Start of Data

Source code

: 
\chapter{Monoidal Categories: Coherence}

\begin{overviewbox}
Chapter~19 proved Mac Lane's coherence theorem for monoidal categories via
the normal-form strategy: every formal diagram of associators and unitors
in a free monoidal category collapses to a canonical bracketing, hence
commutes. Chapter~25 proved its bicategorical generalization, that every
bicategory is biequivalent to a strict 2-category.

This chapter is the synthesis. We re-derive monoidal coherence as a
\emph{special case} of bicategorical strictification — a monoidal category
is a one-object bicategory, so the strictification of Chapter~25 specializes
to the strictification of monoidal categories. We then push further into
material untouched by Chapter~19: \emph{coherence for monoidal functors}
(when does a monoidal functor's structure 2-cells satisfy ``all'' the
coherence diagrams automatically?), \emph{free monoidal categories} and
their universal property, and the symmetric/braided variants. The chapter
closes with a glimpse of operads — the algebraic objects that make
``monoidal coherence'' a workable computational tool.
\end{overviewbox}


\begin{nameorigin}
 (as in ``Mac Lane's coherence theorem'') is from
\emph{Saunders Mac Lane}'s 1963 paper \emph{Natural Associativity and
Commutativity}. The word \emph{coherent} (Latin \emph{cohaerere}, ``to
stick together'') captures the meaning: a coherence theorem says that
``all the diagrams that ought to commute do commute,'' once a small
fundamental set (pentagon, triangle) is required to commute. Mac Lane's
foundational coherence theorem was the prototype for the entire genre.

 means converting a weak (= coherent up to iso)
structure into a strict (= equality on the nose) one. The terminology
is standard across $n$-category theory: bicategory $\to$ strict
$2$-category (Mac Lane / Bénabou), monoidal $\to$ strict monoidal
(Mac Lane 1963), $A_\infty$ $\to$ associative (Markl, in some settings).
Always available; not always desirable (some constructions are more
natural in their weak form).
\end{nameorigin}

End of Data
Start of Data

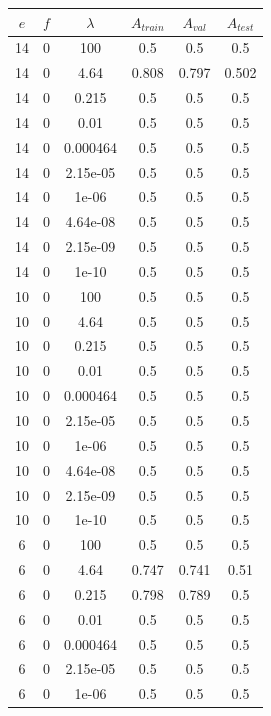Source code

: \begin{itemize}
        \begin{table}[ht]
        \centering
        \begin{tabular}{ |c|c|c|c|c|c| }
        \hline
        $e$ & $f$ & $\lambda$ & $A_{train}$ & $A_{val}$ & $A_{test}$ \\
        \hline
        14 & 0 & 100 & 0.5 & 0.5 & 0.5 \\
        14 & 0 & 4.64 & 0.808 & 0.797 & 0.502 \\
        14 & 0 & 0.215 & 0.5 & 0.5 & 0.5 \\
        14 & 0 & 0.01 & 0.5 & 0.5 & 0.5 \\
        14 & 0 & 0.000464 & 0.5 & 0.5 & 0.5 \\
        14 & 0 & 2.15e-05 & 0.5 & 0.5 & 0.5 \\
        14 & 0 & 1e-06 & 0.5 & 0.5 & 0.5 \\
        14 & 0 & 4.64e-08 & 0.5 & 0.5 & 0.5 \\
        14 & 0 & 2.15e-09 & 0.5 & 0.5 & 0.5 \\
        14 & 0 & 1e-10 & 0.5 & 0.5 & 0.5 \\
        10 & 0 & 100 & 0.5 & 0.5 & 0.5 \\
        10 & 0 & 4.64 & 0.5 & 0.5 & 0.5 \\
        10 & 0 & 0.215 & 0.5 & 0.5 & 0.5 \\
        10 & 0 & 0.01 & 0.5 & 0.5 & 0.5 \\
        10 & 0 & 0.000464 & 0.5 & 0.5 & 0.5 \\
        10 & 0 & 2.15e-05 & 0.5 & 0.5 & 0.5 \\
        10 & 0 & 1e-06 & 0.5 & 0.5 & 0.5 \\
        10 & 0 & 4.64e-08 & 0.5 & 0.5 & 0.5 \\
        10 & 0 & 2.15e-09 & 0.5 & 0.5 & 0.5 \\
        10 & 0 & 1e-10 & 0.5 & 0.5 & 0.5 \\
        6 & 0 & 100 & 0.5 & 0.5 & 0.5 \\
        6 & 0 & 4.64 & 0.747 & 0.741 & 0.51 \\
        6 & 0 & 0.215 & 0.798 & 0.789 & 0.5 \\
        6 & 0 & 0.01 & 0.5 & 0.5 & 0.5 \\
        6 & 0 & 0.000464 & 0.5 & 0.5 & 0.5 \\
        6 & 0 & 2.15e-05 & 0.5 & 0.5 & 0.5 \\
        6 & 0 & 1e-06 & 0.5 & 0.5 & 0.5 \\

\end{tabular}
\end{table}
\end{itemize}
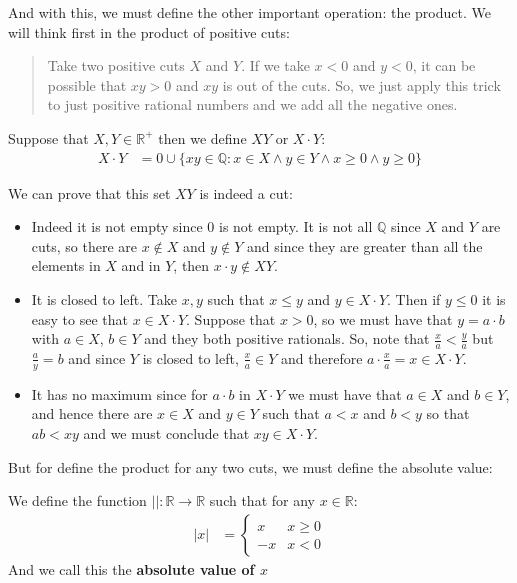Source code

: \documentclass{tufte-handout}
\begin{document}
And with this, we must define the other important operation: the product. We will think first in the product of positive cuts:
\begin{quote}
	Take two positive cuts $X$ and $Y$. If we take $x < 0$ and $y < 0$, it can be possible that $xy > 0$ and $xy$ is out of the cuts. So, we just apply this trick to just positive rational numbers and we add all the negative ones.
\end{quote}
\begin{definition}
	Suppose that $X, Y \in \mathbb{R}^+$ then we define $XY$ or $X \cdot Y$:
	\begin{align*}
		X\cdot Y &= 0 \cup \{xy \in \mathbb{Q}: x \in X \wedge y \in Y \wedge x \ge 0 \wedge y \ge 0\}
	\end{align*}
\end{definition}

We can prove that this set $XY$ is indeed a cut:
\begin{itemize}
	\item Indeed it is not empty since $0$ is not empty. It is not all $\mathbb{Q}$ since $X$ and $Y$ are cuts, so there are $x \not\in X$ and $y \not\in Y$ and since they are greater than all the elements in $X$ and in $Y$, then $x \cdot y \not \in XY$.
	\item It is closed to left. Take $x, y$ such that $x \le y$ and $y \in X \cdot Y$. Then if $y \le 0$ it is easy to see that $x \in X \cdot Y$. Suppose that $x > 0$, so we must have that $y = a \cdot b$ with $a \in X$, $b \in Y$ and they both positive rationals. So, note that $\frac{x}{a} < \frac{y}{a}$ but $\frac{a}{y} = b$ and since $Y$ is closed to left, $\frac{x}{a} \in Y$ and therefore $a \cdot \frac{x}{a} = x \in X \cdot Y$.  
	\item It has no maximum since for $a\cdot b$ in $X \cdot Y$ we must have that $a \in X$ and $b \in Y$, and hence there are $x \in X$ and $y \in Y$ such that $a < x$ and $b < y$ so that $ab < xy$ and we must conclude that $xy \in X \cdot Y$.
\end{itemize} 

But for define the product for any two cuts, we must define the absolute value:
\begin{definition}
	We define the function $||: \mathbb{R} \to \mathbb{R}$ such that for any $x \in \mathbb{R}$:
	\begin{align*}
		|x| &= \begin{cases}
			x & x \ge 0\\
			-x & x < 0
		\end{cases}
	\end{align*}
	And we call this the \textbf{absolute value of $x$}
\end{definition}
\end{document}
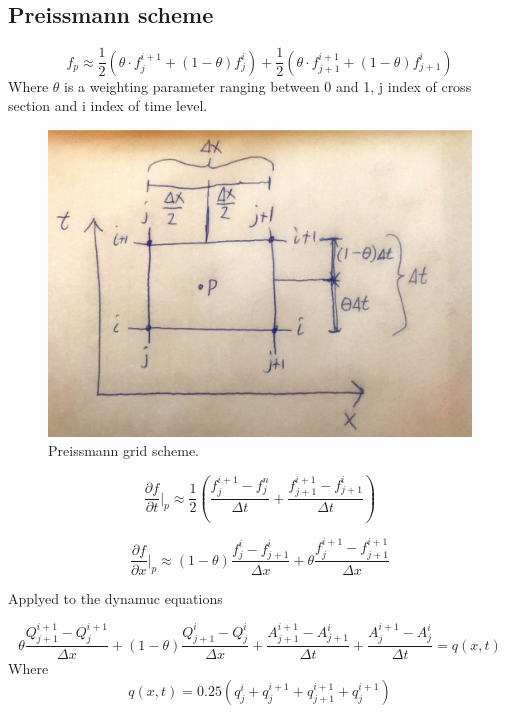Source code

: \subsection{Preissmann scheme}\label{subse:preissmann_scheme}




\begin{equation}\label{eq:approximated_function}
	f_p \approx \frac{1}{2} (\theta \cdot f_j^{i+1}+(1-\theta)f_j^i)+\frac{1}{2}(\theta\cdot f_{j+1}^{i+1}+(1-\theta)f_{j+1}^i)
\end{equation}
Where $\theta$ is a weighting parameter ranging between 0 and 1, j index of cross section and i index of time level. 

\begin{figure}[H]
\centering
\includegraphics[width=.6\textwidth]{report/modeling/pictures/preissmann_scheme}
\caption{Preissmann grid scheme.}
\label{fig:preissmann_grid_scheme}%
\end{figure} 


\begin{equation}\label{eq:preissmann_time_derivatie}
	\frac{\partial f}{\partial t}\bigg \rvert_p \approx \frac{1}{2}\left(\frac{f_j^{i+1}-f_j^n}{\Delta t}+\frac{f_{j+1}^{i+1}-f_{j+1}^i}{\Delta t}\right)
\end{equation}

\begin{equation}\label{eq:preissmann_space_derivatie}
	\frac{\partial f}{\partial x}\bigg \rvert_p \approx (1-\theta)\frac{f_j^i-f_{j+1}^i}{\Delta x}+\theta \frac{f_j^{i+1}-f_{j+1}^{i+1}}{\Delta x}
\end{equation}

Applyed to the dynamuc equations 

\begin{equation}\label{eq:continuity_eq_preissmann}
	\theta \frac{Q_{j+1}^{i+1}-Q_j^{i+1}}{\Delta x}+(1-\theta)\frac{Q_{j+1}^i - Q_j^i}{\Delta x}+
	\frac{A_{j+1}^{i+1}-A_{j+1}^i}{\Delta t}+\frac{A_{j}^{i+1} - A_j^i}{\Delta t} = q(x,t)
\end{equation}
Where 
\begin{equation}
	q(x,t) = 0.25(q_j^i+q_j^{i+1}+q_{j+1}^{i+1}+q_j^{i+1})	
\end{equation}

End of Data

Tally the lines in the entries above that hold the word "form". Reply with nothing but that count.

:: Answer to the exercise ::
2